漢王と成り、咸陽の土地ではなく遠く四川省の山奥(僻地)の王とされたのは、項羽に警戒されたからです。
当然劉邦は不満増大、項羽の決めた国割りを無視して実力で領土拡大を始め、全国制覇を目指す事に成りますが、劉邦が始皇帝の構想を受け継ぐ者だったと言えます。

 このあと5年間に及ぶ、項羽と劉邦の戦いが起こり、項羽の国が楚、劉邦の国が漢なので、之を楚漢の興亡と呼びます。

 軍事力は圧倒的に項羽が強く、劉邦軍は連敗でした。
しかしながら、負ければ負ける程、劉邦の勢力は強大になり、勝てば勝つ程、項羽軍は弱体化して行きます。

 項羽は自分の功績を誇りすぎ。部下の将軍達にとっては仕え難い処が在り、例えば項羽は合戦に勝利しても自分が強いからと考え、部下への恩賞が少ないのです。

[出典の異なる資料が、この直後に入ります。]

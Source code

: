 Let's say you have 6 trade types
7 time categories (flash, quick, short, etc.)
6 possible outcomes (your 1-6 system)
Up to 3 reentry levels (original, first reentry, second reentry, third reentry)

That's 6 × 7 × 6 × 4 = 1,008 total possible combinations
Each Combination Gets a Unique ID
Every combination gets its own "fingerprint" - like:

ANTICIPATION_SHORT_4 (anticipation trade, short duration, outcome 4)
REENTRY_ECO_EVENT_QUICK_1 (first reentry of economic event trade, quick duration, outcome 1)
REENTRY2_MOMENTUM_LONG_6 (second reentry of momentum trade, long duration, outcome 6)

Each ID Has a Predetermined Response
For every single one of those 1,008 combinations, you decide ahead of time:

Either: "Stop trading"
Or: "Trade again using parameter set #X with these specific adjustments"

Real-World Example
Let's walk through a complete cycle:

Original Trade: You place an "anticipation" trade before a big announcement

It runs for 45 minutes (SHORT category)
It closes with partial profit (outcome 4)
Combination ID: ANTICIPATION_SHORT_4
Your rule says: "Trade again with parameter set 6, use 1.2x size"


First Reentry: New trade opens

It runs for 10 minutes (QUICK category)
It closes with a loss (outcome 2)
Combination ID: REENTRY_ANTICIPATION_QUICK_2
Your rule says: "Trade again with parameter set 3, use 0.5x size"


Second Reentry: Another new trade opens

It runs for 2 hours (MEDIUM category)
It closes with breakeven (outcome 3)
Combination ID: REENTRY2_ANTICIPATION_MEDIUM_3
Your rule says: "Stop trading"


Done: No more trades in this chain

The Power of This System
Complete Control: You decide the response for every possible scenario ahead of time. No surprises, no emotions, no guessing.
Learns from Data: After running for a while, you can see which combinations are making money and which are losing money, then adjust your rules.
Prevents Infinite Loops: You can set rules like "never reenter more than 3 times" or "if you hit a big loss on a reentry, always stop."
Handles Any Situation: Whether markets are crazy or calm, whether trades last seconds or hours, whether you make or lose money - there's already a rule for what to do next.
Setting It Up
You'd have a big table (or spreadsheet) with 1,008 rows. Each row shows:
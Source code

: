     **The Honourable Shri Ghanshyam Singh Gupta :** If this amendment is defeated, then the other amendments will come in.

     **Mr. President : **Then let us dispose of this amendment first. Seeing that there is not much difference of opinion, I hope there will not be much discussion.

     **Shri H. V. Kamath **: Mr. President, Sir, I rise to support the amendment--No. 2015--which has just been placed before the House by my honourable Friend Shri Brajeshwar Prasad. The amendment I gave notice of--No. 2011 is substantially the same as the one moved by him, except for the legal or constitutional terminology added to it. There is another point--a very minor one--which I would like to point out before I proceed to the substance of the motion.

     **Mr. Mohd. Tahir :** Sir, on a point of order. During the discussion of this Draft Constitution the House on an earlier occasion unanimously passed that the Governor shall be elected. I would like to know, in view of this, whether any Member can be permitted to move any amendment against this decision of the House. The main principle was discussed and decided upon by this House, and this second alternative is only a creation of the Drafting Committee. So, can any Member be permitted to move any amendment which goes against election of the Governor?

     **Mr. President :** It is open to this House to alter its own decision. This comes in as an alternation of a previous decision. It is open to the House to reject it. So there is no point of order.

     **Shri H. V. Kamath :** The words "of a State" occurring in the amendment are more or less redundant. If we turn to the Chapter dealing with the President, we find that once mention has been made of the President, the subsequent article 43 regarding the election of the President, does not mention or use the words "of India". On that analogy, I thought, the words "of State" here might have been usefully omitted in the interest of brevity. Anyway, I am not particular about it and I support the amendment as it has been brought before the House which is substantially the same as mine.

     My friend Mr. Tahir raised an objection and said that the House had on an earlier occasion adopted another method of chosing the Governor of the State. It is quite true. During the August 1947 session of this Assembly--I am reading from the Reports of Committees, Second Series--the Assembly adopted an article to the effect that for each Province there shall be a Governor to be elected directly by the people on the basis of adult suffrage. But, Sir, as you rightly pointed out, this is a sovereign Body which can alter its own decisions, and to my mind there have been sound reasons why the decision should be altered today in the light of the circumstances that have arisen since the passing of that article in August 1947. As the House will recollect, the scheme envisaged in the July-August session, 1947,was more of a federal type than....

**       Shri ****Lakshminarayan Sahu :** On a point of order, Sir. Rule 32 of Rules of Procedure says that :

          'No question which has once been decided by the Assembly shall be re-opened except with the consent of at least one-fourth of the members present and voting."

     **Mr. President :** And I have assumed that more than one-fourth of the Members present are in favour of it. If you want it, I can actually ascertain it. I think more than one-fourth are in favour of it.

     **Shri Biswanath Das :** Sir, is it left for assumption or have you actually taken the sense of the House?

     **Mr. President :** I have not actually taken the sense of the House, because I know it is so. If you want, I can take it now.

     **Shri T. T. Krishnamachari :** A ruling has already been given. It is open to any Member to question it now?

 一方劉邦は、昔から部下を大事にする為、人望は高かったのです。
劉邦は万能の人物では無く、特技も無く、歳も高く、戦闘行動も弱いのですが、人を使う事が上手でした。
それぞれに活躍の場を与えて恩賞を出し、咸陽を占領した時の態度でその寛容さは証明されています。
結果として項羽の武将達は、次々に部下と部隊を率いて劉邦軍に寝返っていきました 。

 劉邦と項羽の最後の決戦が垓下(がいか)の戦い(紀元前202年)です。
垓下の城に包囲された項羽の軍勢は10万、取り囲む劉邦の軍隊は30万、夜になると包囲軍の兵士が歌う歌が項羽の陣地に聞こえて来ます。
この歌が楚の歌で、楚は項羽の出身地、楚の歌を歌うのは楚の兵士なのです。
つまり項羽の兵士達が、今は皆劉邦軍に流れてしまった結果でした。
之が「四面楚歌」です。

 項羽は終に己の運命を悟ります。
もう勝利の見込みは無く、最後まで付き従っていた武将達と別れの宴を開き、その時に項羽が詠った詩が伝えられています。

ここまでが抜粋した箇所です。